THE PROBLEM:
What you should give back is a precise copy of the lines below from the one containing "pip install -r requirements.txt" through the one containing "## 🛠️ Languages and Tools", with no pictures.

EXCERPTED RECORDS:

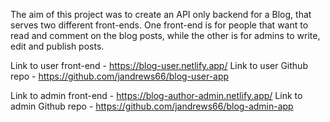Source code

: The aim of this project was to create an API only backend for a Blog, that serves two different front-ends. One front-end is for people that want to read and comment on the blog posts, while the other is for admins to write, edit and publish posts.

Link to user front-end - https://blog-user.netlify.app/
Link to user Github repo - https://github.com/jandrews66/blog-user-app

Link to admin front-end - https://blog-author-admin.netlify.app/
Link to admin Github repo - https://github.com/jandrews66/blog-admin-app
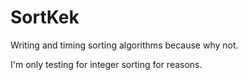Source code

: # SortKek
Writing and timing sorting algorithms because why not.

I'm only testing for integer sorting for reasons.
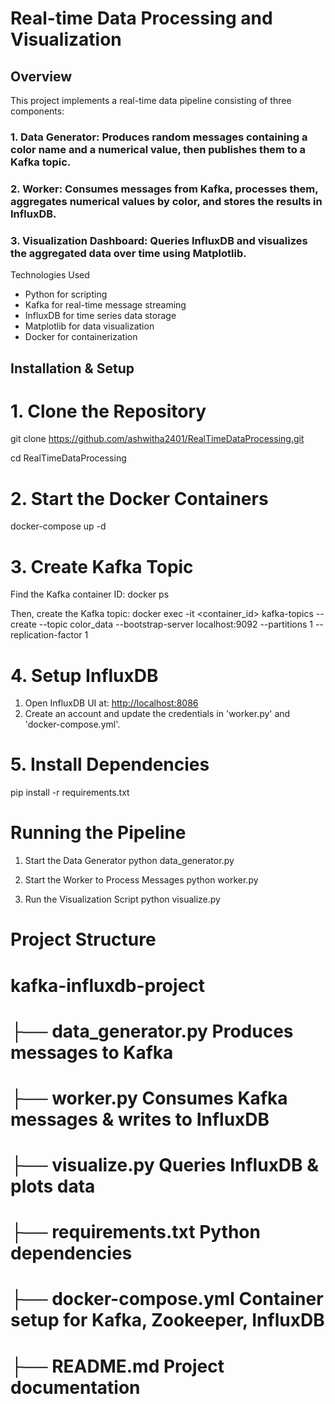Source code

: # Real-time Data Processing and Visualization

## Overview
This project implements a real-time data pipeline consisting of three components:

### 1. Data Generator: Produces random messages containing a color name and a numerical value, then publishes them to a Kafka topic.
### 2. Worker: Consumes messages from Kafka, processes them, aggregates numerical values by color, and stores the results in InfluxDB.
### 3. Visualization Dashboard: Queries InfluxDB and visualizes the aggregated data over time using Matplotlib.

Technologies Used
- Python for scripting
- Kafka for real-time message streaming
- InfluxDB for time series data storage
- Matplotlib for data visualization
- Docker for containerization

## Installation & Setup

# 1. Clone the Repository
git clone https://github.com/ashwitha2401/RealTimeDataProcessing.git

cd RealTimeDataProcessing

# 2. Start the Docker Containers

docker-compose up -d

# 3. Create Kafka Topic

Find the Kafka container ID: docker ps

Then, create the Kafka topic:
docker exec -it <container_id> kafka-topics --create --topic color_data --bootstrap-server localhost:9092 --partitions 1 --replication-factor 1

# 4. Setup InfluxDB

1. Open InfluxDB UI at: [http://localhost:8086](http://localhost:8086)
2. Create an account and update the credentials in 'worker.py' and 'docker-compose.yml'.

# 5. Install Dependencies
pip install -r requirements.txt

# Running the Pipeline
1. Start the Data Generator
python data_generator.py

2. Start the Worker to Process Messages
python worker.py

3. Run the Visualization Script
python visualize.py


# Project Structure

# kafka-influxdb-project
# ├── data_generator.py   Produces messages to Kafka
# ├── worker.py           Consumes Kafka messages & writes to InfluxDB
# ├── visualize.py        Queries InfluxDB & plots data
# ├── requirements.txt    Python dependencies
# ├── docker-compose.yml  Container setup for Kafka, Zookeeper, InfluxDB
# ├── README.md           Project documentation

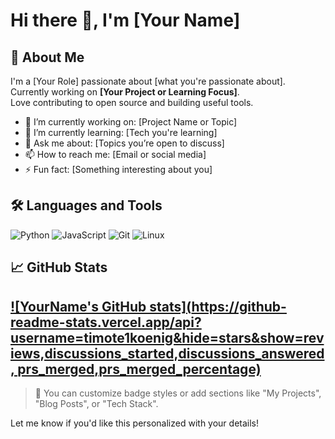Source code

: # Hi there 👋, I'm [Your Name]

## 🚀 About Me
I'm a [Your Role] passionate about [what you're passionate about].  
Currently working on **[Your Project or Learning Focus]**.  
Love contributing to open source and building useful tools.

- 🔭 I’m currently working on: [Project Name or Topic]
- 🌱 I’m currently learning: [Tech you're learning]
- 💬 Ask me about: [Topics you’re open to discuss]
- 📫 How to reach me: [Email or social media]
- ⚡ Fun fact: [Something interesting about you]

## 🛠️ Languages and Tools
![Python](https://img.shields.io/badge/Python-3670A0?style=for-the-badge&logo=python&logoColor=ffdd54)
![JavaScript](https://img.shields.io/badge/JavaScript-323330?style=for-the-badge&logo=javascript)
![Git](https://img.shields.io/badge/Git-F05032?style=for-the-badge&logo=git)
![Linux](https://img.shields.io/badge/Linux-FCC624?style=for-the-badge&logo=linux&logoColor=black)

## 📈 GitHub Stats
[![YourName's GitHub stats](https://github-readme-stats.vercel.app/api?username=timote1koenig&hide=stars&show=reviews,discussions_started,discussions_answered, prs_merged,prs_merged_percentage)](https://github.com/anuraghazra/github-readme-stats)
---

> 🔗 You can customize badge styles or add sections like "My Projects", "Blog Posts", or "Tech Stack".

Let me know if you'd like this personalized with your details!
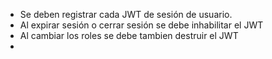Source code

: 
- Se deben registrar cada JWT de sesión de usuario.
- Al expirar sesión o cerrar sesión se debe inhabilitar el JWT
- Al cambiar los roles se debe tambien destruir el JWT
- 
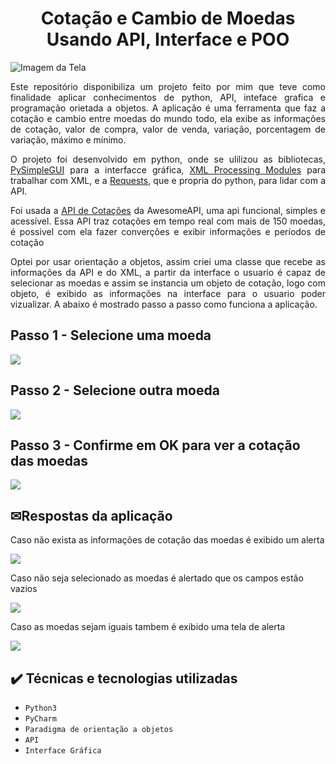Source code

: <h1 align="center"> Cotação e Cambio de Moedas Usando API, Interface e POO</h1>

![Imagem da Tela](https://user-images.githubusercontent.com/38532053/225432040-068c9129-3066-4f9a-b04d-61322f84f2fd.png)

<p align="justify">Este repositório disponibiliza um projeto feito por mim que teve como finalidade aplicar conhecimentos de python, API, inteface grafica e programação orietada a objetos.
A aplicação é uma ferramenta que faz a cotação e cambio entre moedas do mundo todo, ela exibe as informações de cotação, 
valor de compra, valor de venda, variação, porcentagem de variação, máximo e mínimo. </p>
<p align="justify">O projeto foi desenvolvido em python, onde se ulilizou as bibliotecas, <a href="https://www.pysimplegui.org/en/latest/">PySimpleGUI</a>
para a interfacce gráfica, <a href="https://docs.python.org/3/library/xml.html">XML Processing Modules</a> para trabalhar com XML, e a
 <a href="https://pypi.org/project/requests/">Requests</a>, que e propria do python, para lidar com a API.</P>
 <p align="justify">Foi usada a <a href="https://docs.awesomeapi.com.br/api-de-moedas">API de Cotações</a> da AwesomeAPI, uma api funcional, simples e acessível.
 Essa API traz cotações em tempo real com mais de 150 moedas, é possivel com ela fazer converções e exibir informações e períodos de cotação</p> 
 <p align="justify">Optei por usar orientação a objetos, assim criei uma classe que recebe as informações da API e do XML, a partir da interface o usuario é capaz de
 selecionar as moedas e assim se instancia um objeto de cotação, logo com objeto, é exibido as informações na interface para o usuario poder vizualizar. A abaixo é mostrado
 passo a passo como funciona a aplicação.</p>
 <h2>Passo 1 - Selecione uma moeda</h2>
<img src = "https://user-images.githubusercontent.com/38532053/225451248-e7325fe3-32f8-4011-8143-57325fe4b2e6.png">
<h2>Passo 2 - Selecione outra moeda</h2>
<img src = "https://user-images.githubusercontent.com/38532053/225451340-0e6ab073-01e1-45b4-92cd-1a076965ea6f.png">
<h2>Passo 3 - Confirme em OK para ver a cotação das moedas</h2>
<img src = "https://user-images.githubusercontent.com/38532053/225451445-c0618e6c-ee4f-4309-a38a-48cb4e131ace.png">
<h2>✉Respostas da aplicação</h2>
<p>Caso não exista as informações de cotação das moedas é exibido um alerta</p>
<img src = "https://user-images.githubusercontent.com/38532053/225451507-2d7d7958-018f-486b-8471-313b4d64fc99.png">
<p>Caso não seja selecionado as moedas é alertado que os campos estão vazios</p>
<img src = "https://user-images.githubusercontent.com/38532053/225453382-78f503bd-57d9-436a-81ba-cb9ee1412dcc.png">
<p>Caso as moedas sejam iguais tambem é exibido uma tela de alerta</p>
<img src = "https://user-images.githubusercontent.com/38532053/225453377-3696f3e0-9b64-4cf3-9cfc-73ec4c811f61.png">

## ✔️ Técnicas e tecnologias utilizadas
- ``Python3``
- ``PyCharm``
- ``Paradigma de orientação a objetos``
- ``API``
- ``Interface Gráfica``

SOLUTION TO THIS EXERCISE:
pip install -r requirements.txt

# Running the Pipeline
1. Start the Data Generator
python data_generator.py

2. Start the Worker to Process Messages
python worker.py

3. Run the Visualization Script
python visualize.py


# Project Structure

# kafka-influxdb-project
# ├── data_generator.py   Produces messages to Kafka
# ├── worker.py           Consumes Kafka messages & writes to InfluxDB
# ├── visualize.py        Queries InfluxDB & plots data
# ├── requirements.txt    Python dependencies
# ├── docker-compose.yml  Container setup for Kafka, Zookeeper, InfluxDB
# ├── README.md           Project documentation

Source code

: # Hi there 👋, I'm [Your Name]

## 🚀 About Me
I'm a [Your Role] passionate about [what you're passionate about].  
Currently working on **[Your Project or Learning Focus]**.  
Love contributing to open source and building useful tools.

- 🔭 I’m currently working on: [Project Name or Topic]
- 🌱 I’m currently learning: [Tech you're learning]
- 💬 Ask me about: [Topics you’re open to discuss]
- 📫 How to reach me: [Email or social media]
- ⚡ Fun fact: [Something interesting about you]

## 🛠️ Languages and Tools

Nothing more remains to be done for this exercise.